Although the other instruments against which the ISS has been evaluated using ROC curves have often outperformed it in the prediction of mortality in particular, it should be remembered that many of these measures were devised with a specific view to maximising mortality prediction, rather than attempting to classify global ‘severity’, as with the AIS (and hence ISS). Moreover, as the ISS is currently used far more than any other severity score (and after 30 years, this is unlikely to change in the foreseeable future), it seems more prudent to maximise the potential of an instrument which is performs at least moderately well - and is actually being used - than to urge the widespread employment of a new instrument offering marginal improvement in performance.
Although the AIS has always been intended to reflect factors other than simply threat-to-life, the AIS, and related scores such as the ISS, are frequently only used to assess mortality likelihood as an outcome, despite a large morbidity burden imposed by trauma in the population. Also, despite considerable change in the AIS system underlying the ISS since it was first developed, there has been little to no research in the past 20–30 years examining appropriate ISS thresholds for major trauma assignation, despite changes in the management of trauma, and resultant changes in associated morbidity, mortality and cost.
There are a number of limitations inherent in the design of the current study. Firstly, while the proxy variables used to evaluate morbidity (ICU requirement and LOS) are relevant to acute-care hospitals, assessment of ongoing impairment, total length of recovery or quality of life would have been useful adjuncts in non-fatal trauma patients. Also, although the number of patients examined was comparatively large for a single-hospital study, the results will be more reflective of institutions which have similar patient demographic profiles, resource demands and patient flow within and through the hospital to the hospital where the study was performed. The paediatric data used in the current study is perhaps the most obvious limitation, but it is also implied, for example, that differences may exist in other countries where injury cause patterns (such as the incidence of penetrating trauma, which is rare in Australia) are dissimilar.
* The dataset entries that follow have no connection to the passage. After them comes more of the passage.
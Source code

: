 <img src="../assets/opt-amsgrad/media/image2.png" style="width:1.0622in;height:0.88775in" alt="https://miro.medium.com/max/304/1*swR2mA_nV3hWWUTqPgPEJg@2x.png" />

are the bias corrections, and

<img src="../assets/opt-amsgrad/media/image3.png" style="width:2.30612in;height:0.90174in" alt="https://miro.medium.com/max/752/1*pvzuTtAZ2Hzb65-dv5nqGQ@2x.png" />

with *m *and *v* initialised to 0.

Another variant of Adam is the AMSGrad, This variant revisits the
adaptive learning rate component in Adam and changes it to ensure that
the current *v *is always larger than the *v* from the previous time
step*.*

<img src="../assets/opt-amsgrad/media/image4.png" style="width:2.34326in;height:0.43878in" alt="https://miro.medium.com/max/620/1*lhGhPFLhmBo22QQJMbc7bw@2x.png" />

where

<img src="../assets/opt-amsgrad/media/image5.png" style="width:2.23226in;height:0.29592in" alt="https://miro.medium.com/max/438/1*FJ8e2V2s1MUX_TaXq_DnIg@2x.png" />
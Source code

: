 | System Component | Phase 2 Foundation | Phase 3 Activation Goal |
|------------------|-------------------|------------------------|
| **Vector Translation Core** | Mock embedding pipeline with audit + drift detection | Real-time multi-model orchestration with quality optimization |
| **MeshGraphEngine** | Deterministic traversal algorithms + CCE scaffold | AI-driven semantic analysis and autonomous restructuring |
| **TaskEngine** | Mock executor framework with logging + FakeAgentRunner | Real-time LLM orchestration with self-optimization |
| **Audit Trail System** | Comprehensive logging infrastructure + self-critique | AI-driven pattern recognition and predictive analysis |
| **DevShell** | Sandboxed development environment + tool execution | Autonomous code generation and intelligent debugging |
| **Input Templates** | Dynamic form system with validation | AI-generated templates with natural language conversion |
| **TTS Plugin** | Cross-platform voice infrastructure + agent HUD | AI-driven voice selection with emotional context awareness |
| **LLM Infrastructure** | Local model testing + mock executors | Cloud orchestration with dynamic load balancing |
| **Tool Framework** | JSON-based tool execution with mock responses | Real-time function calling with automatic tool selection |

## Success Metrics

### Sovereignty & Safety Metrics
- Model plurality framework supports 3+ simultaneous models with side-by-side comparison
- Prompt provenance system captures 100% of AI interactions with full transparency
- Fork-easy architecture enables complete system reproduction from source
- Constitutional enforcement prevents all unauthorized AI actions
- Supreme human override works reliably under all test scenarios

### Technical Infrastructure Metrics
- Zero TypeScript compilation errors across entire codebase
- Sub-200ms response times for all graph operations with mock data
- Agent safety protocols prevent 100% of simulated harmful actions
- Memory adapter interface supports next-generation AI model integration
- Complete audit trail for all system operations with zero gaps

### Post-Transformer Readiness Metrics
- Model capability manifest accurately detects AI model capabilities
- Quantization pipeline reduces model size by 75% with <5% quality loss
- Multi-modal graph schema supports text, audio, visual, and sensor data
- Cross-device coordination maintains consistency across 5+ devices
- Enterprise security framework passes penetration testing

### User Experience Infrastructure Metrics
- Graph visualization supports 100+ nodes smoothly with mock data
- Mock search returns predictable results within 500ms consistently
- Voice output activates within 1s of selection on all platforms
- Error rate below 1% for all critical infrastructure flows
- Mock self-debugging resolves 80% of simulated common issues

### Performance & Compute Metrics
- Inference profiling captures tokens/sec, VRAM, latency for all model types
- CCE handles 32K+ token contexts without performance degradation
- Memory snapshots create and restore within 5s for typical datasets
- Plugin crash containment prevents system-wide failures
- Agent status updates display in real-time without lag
In conclusion, it is felt that registries, studies and public health or government agencies using ISS >15 as a threshold criterion may exclude a substantial body of data (and hence ‘usefulness’ in analysis or decision-making) relating to significantly morbid patients. In order to meaningfully evaluate morbidity, the present study indicates that many patients with an ISS below 15 have similar outcomes to at least those with an ISS between 16 and 24, although presenting with a different epidemiological injury profile. Conversely, if mortality remains the only outcome of interest, a higher threshold may (and probably should) be adopted. It is hoped that the current study will prompt the re-assessment of currently used ISS thresholds, both now and periodically in the future, to confirm that they are returning appropriately severely injured patients for the outcomes being assessed. Although this should ideally be undertaken in the largest and broadest datasets possible (to ensure comparability of major trauma data between different populations and sub-groups), re-evaluation could also occur more locally within existing trauma registries, whether paediatric or population-based.